Although we manufacture our products in New Jersey and Colorado, we ship our products globally. Environmental and other disasters could cause disruption to our supply chain or impede our ability to ship product to certain regions of the world. There can be no assurance that environmental and/or other such natural disasters will not have an adverse impact on our business in the future.
New Jersey corporate law may delay or prevent a transaction that stockholders would view as favorable.
We are subject to the New Jersey Shareholders’ Protection Act (the “Act”), which could delay or prevent a change of control of us. In general, the Act prevents a shareholder owning 10% or more of a New Jersey public corporation’s outstanding voting stock from engaging in business combinations with that corporation for five years following the date the shareholder acquired 10% or more of the corporation’s outstanding voting stock, unless board approval is obtained prior to the time that the shareholder reaches the 10% threshold.
Failure to maintain effective internal controls in accordance with Sarbanes-Oxley could have a material adverse effect on our business and common stock price.
As a public company with SEC reporting obligations, we are required to document and test our internal control procedures to satisfy the requirements of Section 404(a) of Sarbanes-Oxley, which require annual assessments by management of the effectiveness of our internal control over financial reporting. As a smaller reporting company, we are exempt from the auditor attestation requirement of Section 404(b) of Sarbanes-Oxley.

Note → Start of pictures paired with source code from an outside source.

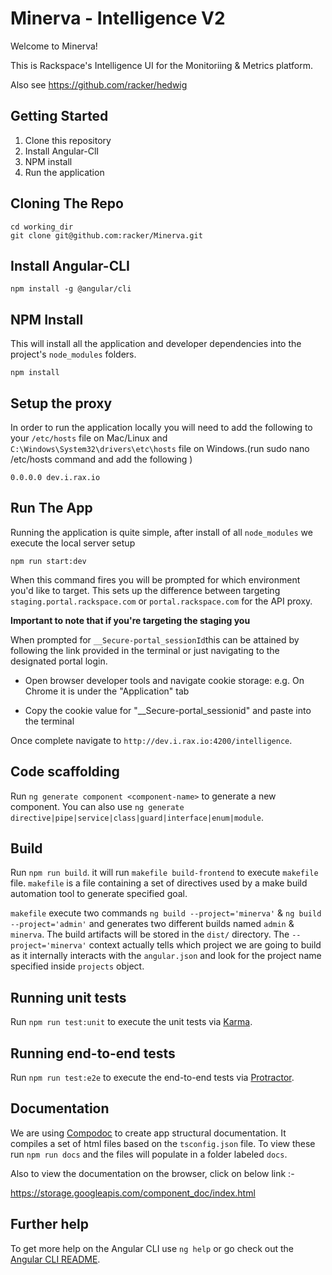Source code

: # Minerva - Intelligence V2

Welcome to Minerva!

This is Rackspace's Intelligence UI for the Monitoriing & Metrics platform.

Also see https://github.com/racker/hedwig

## Getting Started

1. Clone this repository
2. Install Angular-ClI
3. NPM install
4. Run the application

## Cloning The Repo

```
cd working_dir
git clone git@github.com:racker/Minerva.git
```

## Install Angular-CLI

```
npm install -g @angular/cli
```

## NPM Install

This  will install all the application and developer dependencies into the project's `node_modules` folders.

```
npm install
```

## Setup the proxy

In order to run the application locally you will need to add the following to your `/etc/hosts` file on Mac/Linux and `C:\Windows\System32\drivers\etc\hosts` file on Windows.(run sudo nano /etc/hosts command and add the following )

```
0.0.0.0 dev.i.rax.io
```

## Run The App

Running the application is quite simple, after install of all `node_modules` we execute the local server setup

```
npm run start:dev
```

When this command fires you will be prompted for which environment you'd like to target. This sets up the difference between targeting `staging.portal.rackspace.com` or `portal.rackspace.com` for the API proxy.

**Important to note that if you're targeting the staging you**

When prompted for `__Secure-portal_sessionId`this can be attained by following the link provided in the terminal or just navigating to the designated portal login.

* Open browser developer tools and navigate cookie storage: e.g. On Chrome it is under the "Application" tab

* Copy the cookie value for "__Secure-portal_sessionid" and paste into the terminal


Once complete navigate to `http://dev.i.rax.io:4200/intelligence`.

## Code scaffolding

Run `ng generate component <component-name>` to generate a new component. You can also use `ng generate directive|pipe|service|class|guard|interface|enum|module`.

## Build


Run `npm run build`. it will run `makefile build-frontend` to execute `makefile` file. `makefile` is a file containing a set of directives used by a make build automation tool to generate specified goal.

`makefile` execute two commands `ng build --project='minerva'` & `ng build --project='admin'` and generates two different builds named `admin` & `minerva`. The build artifacts will be stored in the `dist/` directory. The `--project='minerva'` context actually tells which project we are going to build as it internally interacts with the `angular.json` and look for the project name specified inside `projects` object.

## Running unit tests

Run `npm run test:unit` to execute the unit tests via [Karma](https://karma-runner.github.io).

## Running end-to-end tests

Run `npm run test:e2e` to execute the end-to-end tests via [Protractor](http://www.protractortest.org/).

## Documentation
We are using [Compodoc](https://compodoc.app) to create app structural documentation. It compiles a set of html files based on the `tsconfig.json` file. To view these run `npm run docs` and the files will populate in a folder labeled `docs`.

Also to view the documentation on the browser, click on below link :-

https://storage.googleapis.com/component_doc/index.html


## Further help

To get more help on the Angular CLI use `ng help` or go check out the [Angular CLI README](https://github.com/angular/angular-cli/blob/master/README.md).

During the course of our assessment, we may identify deficiencies that we are unable to remediate in a timely manner. Testing and maintaining our internal control over financial reporting may also divert management’s attention from other matters that are important to the operation of our business. We may not be able to conclude on an ongoing basis that we have effective internal control over financial reporting in accordance with Section 404(a) of Sarbanes-Oxley. If we conclude that our internal control over financial reporting is not effective, we cannot be certain as to the timing of completion of our evaluation, testing and remediation actions or its effect on our operations. Moreover, any material weaknesses or significant deficiencies in our internal control over financial reporting may impede our ability to file timely and accurate reports with the SEC. Any of the above could cause investors to lose confidence in our reported financial information or our common stock listing on the NYSE American exchange to be suspended or terminated, which could have a negative effect on the trading price of our common stock.
The Company is subject to compliance with the policies and procedures of the NYSE American Exchange with respect to continued listing on the stock exchange and our failure to maintain our listing would make trades in our securities difficult for shareholders.

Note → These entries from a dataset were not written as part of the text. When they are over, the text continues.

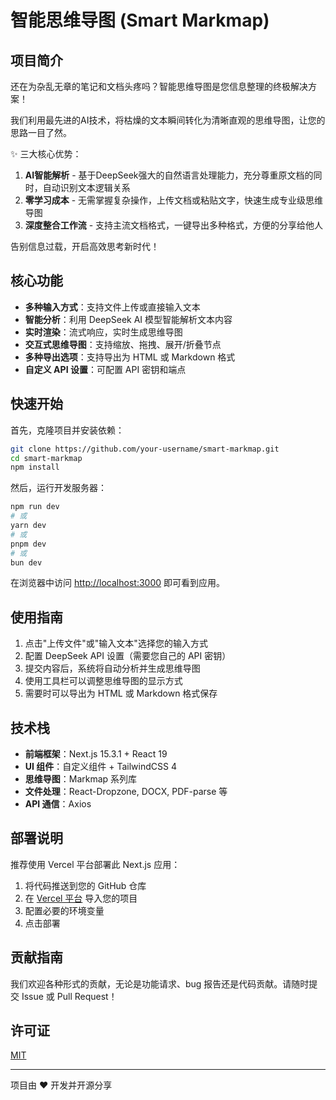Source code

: # 智能思维导图 (Smart Markmap)


## 项目简介

还在为杂乱无章的笔记和文档头疼吗？智能思维导图是您信息整理的终极解决方案！

我们利用最先进的AI技术，将枯燥的文本瞬间转化为清晰直观的思维导图，让您的思路一目了然。

✨ 三大核心优势：
1. **AI智能解析** - 基于DeepSeek强大的自然语言处理能力，充分尊重原文档的同时，自动识别文本逻辑关系
2. **零学习成本** - 无需掌握复杂操作，上传文档或粘贴文字，快速生成专业级思维导图
3. **深度整合工作流** - 支持主流文档格式，一键导出多种格式，方便的分享给他人

告别信息过载，开启高效思考新时代！

## 核心功能

- **多种输入方式**：支持文件上传或直接输入文本
- **智能分析**：利用 DeepSeek AI 模型智能解析文本内容
- **实时渲染**：流式响应，实时生成思维导图
- **交互式思维导图**：支持缩放、拖拽、展开/折叠节点
- **多种导出选项**：支持导出为 HTML 或 Markdown 格式
- **自定义 API 设置**：可配置 API 密钥和端点

## 快速开始

首先，克隆项目并安装依赖：

```bash
git clone https://github.com/your-username/smart-markmap.git
cd smart-markmap
npm install
```

然后，运行开发服务器：

```bash
npm run dev
# 或
yarn dev
# 或
pnpm dev
# 或
bun dev
```

在浏览器中访问 [http://localhost:3000](http://localhost:3000) 即可看到应用。

## 使用指南

1. 点击"上传文件"或"输入文本"选择您的输入方式
2. 配置 DeepSeek API 设置（需要您自己的 API 密钥）
3. 提交内容后，系统将自动分析并生成思维导图
4. 使用工具栏可以调整思维导图的显示方式
5. 需要时可以导出为 HTML 或 Markdown 格式保存

## 技术栈

- **前端框架**：Next.js 15.3.1 + React 19
- **UI 组件**：自定义组件 + TailwindCSS 4
- **思维导图**：Markmap 系列库
- **文件处理**：React-Dropzone, DOCX, PDF-parse 等
- **API 通信**：Axios

## 部署说明

推荐使用 Vercel 平台部署此 Next.js 应用：

1. 将代码推送到您的 GitHub 仓库
2. 在 [Vercel 平台](https://vercel.com/new) 导入您的项目
3. 配置必要的环境变量
4. 点击部署

## 贡献指南

我们欢迎各种形式的贡献，无论是功能请求、bug 报告还是代码贡献。请随时提交 Issue 或 Pull Request！

## 许可证

[MIT](LICENSE)

---

项目由 ❤️ 开发并开源分享
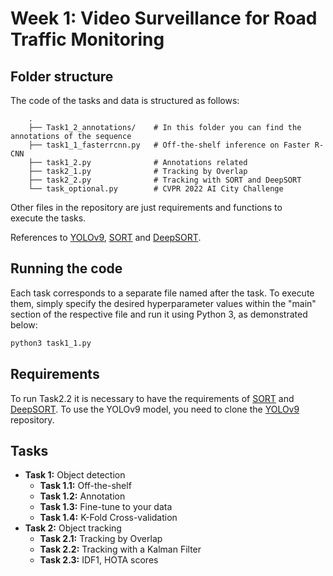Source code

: # Week 1: Video Surveillance for Road Traffic Monitoring

## Folder structure 
The code of the tasks and data is structured as follows:

        .
        ├── Task1_2_annotations/    # In this folder you can find the annotations of the sequence
        ├── task1_1_fasterrcnn.py   # Off-the-shelf inference on Faster R-CNN
        ├── task1_2.py              # Annotations related
        ├── task2_1.py              # Tracking by Overlap
        ├── task2_2.py              # Tracking with SORT and DeepSORT       
        └── task_optional.py        # CVPR 2022 AI City Challenge    

Other files in the repository are just requirements and functions to execute the tasks.

References to [YOLOv9](https://github.com/WongKinYiu/yolov9), [SORT](https://github.com/abewley/sort) and [DeepSORT](https://github.com/nwojke/deep_sort).

## Running the code
Each task corresponds to a separate file named after the task. To execute them, simply specify the desired hyperparameter values within the "main" section of the respective file and run it using Python 3, as demonstrated below:

```bash
python3 task1_1.py
 ```

## Requirements
To run Task2.2 it is necessary to have the requirements of [SORT](https://github.com/abewley/sort) and [DeepSORT](https://github.com/nwojke/deep_sort).
To use the YOLOv9 model, you need to clone the [YOLOv9](https://github.com/WongKinYiu/yolov9) repository.

## Tasks
- **Task 1:** Object detection
  - **Task 1.1:** Off-the-shelf
  - **Task 1.2:** Annotation
  - **Task 1.3:** Fine-tune to your data
  - **Task 1.4:** K-Fold Cross-validation
- **Task 2:** Object tracking
  - **Task 2.1:** Tracking by Overlap
  - **Task 2.2:** Tracking with a Kalman Filter
  - **Task 2.3:** IDF1, HOTA scores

In considering whether a security warrants continued trading and/or listing on the NYSE American Exchange, many factors are taken into account, such as the degree of investor interest in the company, its prospects for growth, the reputation of its management, the degree of commercial acceptance of its products, and whether its securities have suitable characteristics for auction market trading. Thus, any developments which substantially reduce the size of a company, the nature and scope of its operations, the value or amount of its securities available for the market, or the number of holders of its securities, might occasion a review of continued listing by the Exchange. Moreover, events such as the sale, destruction, loss or abandonment of a substantial portion of a company’s business, the inability to continue its business, steps towards liquidation, or repurchase or redemption of its securities, may also give rise to such a review. The loss of our listing on the Exchange could have a material adverse effect on our shareholders’ ability to sell our shares or for others to purchase our shares. This could have an adverse effect on the market price of our stock.
International Risks
The success of our ability to grow revenues and develop relationships in Europe and Asia may be limited by risks related to conducting business in European and Asian markets.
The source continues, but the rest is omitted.